I just bought a SRAM 10 speed chain with the Power Lock. However, when I put the chain on I am having real difficulty locking the chain together. I am left with about 2-3mm gap. Anyone have any suggestions on closing this? I've had a SRAM chain before and didn't have a problem opening and closing the removable pins.

Cheers


----------



## ultimobici (Jul 16, 2005)

theWdotY said:


> Hey,
> 
> I just bought a SRAM 10 speed chain with the Power Lock. However, when I put the chain on I am having real difficulty locking the chain together. I am left with about 2-3mm gap. Anyone have any suggestions on closing this? I've had a SRAM chain before and didn't have a problem opening and closing the removable pins.
> 
> Cheers


Connect Power Link, then back pedal the cran until the link is in the top run of the chain. Hold the rear wheel still and push down on the pedals. Link will click into place.

In the instructions!


----------



## Retro Grouch (Apr 30, 2002)

The Power Lock should snap shut once you get on the bike and start to pedal. Of course, I would go slow and let it works its way into place. 

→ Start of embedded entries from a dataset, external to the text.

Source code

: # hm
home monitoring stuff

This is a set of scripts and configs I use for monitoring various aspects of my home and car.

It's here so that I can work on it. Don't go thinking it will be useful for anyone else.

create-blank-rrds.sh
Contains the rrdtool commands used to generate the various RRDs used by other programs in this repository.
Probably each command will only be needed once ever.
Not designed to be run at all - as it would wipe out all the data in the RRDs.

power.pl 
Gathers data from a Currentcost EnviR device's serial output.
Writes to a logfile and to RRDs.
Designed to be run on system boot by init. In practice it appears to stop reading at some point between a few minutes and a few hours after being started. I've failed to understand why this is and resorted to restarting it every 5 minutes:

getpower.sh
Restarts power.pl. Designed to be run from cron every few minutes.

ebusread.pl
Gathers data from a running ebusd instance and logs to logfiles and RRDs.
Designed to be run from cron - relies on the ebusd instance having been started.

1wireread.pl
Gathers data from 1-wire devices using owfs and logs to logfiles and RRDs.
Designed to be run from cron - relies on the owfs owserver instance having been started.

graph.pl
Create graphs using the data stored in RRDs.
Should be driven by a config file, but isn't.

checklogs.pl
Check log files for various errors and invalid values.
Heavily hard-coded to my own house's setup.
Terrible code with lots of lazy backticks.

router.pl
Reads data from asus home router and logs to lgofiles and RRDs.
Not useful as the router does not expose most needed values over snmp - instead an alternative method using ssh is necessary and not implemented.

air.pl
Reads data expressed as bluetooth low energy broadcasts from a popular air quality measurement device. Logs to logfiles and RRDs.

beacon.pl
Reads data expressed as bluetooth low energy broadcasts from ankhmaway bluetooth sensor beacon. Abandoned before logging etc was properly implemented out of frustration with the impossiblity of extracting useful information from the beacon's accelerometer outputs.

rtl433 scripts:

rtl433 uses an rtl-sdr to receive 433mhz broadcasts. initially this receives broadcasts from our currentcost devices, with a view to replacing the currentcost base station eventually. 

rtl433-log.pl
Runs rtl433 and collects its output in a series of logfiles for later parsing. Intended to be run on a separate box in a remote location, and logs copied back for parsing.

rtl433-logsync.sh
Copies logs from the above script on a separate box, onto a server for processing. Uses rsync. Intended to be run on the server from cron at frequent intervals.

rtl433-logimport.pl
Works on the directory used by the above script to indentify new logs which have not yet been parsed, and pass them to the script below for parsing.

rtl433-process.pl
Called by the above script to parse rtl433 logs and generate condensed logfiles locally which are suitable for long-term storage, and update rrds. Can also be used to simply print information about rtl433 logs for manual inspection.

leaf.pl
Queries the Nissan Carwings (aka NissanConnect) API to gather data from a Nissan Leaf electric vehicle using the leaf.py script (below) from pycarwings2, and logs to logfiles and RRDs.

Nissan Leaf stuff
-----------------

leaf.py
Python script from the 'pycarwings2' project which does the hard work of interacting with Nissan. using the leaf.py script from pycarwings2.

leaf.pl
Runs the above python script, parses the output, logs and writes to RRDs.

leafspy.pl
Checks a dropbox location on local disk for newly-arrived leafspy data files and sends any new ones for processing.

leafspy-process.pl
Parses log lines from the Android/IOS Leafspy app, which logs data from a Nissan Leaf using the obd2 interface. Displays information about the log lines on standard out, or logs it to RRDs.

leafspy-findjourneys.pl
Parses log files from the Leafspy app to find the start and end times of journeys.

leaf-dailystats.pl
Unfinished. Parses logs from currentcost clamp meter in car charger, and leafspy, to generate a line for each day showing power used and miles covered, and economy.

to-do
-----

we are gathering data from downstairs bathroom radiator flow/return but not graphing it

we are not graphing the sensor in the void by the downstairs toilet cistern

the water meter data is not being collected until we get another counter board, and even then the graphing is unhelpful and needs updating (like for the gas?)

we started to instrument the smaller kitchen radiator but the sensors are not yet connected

As for me, I ditched the Power Lock on my SRAM chain and opted to replace it with a removable KMC Missing Link connector to have the abilty to remove and clean the chain off the bike. I did a 70 mile ride on Sunday and had no issues with the KMC connector making noise or coming loose.


----------



## theWdotY (Jun 10, 2003)

Alright cool, thanks!


----------



## Chris S. (Aug 31, 2007)

Yes, it does install once you put link at top of ring and pedal. BUT, why bother, the chain is NOISEY!...a KMC chain is such a better piece of machinery. I suspect a Dura-Ace chain would improve the system and cost much less. I am gonna try that and get back with ya'll.


----------